Leaving pictures aside, set down each line exactly, from the first line of the data to the line with "### Control Behavior", both included.

##########

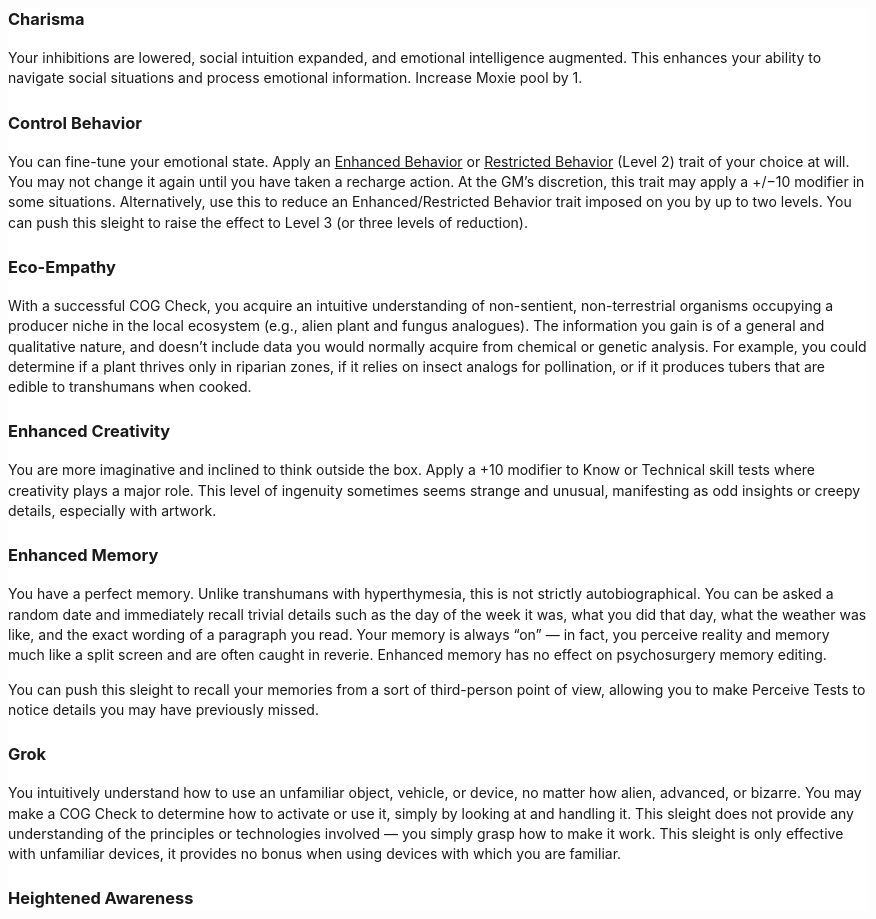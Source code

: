 </blockquote>

### Charisma

Your inhibitions are lowered, social intuition expanded, and emotional intelligence augmented. This enhances your ability to navigate social situations and process emotional information. Increase Moxie pool by 1.

### Control Behavior

You can fine-tune your emotional state. Apply an [Enhanced Behavior](../04/28-traits.md#enhanced-behavior) or [Restricted Behavior](../04/28-traits.md#restricted-behavior) (Level 2) trait of your choice at will. You may not change it again until you have taken a recharge action. At the GM’s discretion, this trait may apply a +/−10 modifier in some situations. Alternatively, use this to reduce an Enhanced/Restricted Behavior trait imposed on you by up to two levels. You can push this sleight to raise the effect to Level 3 (or three levels of reduction).

### Eco-Empathy

With a successful COG Check, you acquire an intuitive understanding of non-sentient, non-terrestrial organisms occupying a producer niche in the local ecosystem (e.g., alien plant and fungus analogues). The information you gain is of a general and qualitative nature, and doesn’t include data you would normally acquire from chemical or genetic analysis. For example, you could determine if a plant thrives only in riparian zones, if it relies on insect analogs for pollination, or if it produces tubers that are edible to transhumans when cooked.

### Enhanced Creativity

You are more imaginative and inclined to think outside the box. Apply a +10 modifier to Know or Technical skill tests where creativity plays a major role. This level of ingenuity sometimes seems strange and unusual, manifesting as odd insights or creepy details, especially with artwork.

### Enhanced Memory

You have a perfect memory. Unlike transhumans with hyperthymesia, this is not strictly autobiographical. You can be asked a random date and immediately recall trivial details such as the day of the week it was, what you did that day, what the weather was like, and the exact wording of a paragraph you read. Your memory is always “on” — in fact, you perceive reality and memory much like a split screen and are often caught in reverie. Enhanced memory has no effect on psychosurgery memory editing.

You can push this sleight to recall your memories from a sort of third-person point of view, allowing you to make Perceive Tests to notice details you may have previously missed.

### Grok

You intuitively understand how to use an unfamiliar object, vehicle, or device, no matter how alien, advanced, or bizarre. You may make a COG Check to determine how to activate or use it, simply by looking at and handling it. This sleight does not provide any understanding of the principles or technologies involved — you simply grasp how to make it work. This sleight is only effective with unfamiliar devices, it provides no bonus when using devices with which you are familiar.

### Heightened Awareness
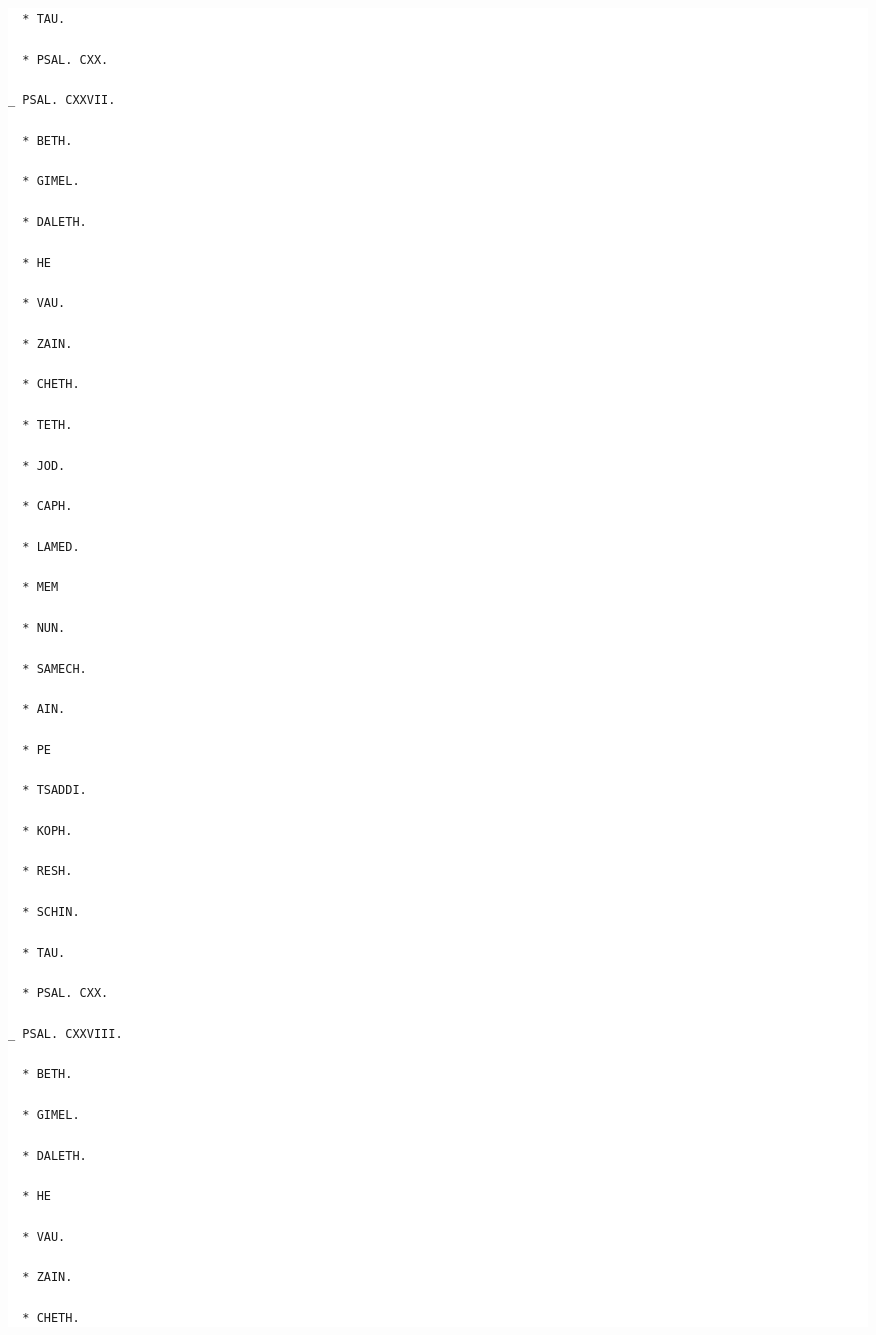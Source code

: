      * TAU.

      * PSAL. CXX.

    _ PSAL. CXXVII.

      * BETH.

      * GIMEL.

      * DALETH.

      * HE

      * VAU.

      * ZAIN.

      * CHETH.

      * TETH.

      * JOD.

      * CAPH.

      * LAMED.

      * MEM

      * NUN.

      * SAMECH.

      * AIN.

      * PE

      * TSADDI.

      * KOPH.

      * RESH.

      * SCHIN.

      * TAU.

      * PSAL. CXX.

    _ PSAL. CXXVIII.

      * BETH.

      * GIMEL.

      * DALETH.

      * HE

      * VAU.

      * ZAIN.

      * CHETH.
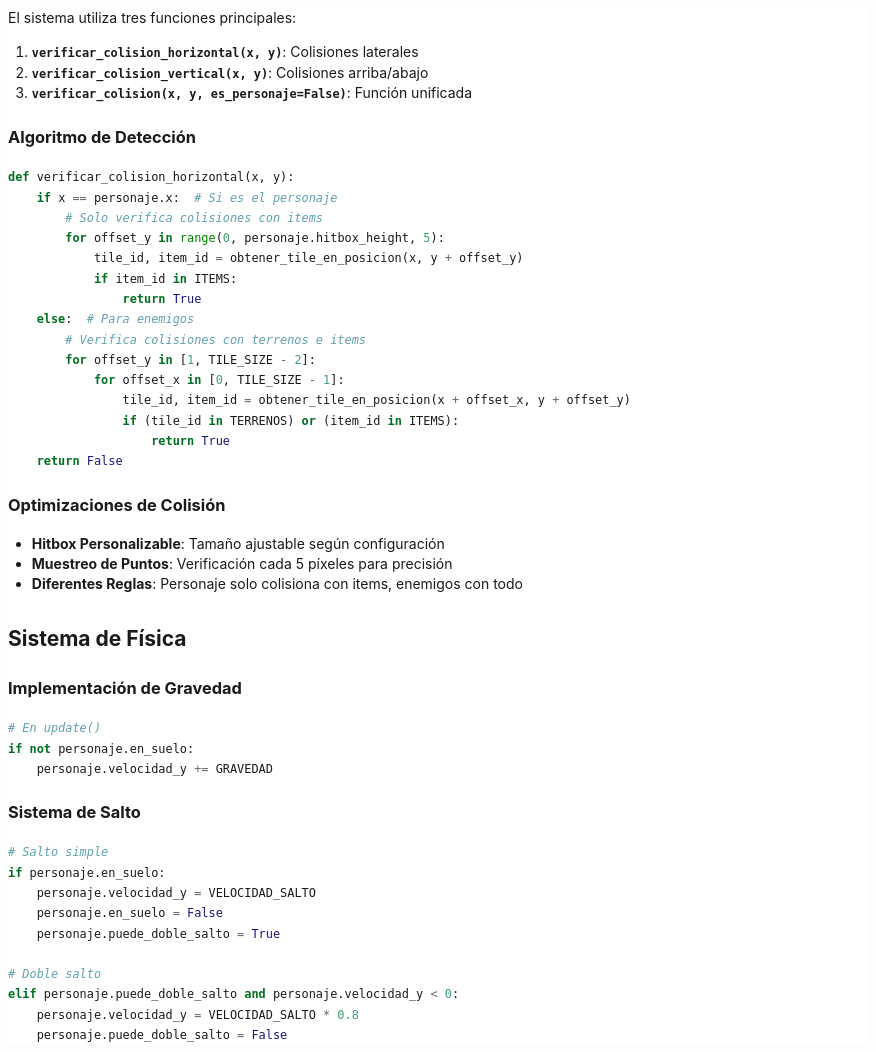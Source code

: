El sistema utiliza tres funciones principales:

1. **`verificar_colision_horizontal(x, y)`**: Colisiones laterales
2. **`verificar_colision_vertical(x, y)`**: Colisiones arriba/abajo
3. **`verificar_colision(x, y, es_personaje=False)`**: Función unificada

### Algoritmo de Detección

```python
def verificar_colision_horizontal(x, y):
    if x == personaje.x:  # Si es el personaje
        # Solo verifica colisiones con items
        for offset_y in range(0, personaje.hitbox_height, 5):
            tile_id, item_id = obtener_tile_en_posicion(x, y + offset_y)
            if item_id in ITEMS:
                return True
    else:  # Para enemigos
        # Verifica colisiones con terrenos e items
        for offset_y in [1, TILE_SIZE - 2]:
            for offset_x in [0, TILE_SIZE - 1]:
                tile_id, item_id = obtener_tile_en_posicion(x + offset_x, y + offset_y)
                if (tile_id in TERRENOS) or (item_id in ITEMS):
                    return True
    return False
```

### Optimizaciones de Colisión

- **Hitbox Personalizable**: Tamaño ajustable según configuración
- **Muestreo de Puntos**: Verificación cada 5 píxeles para precisión
- **Diferentes Reglas**: Personaje solo colisiona con items, enemigos con todo

## Sistema de Física

### Implementación de Gravedad

```python
# En update()
if not personaje.en_suelo:
    personaje.velocidad_y += GRAVEDAD
```

### Sistema de Salto

```python
# Salto simple
if personaje.en_suelo:
    personaje.velocidad_y = VELOCIDAD_SALTO
    personaje.en_suelo = False
    personaje.puede_doble_salto = True

# Doble salto
elif personaje.puede_doble_salto and personaje.velocidad_y < 0:
    personaje.velocidad_y = VELOCIDAD_SALTO * 0.8
    personaje.puede_doble_salto = False
```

##########

• **Solution to this task**
Source code

: </blockquote>

### Charisma

Your inhibitions are lowered, social intuition expanded, and emotional intelligence augmented. This enhances your ability to navigate social situations and process emotional information. Increase Moxie pool by 1.

### Control Behavior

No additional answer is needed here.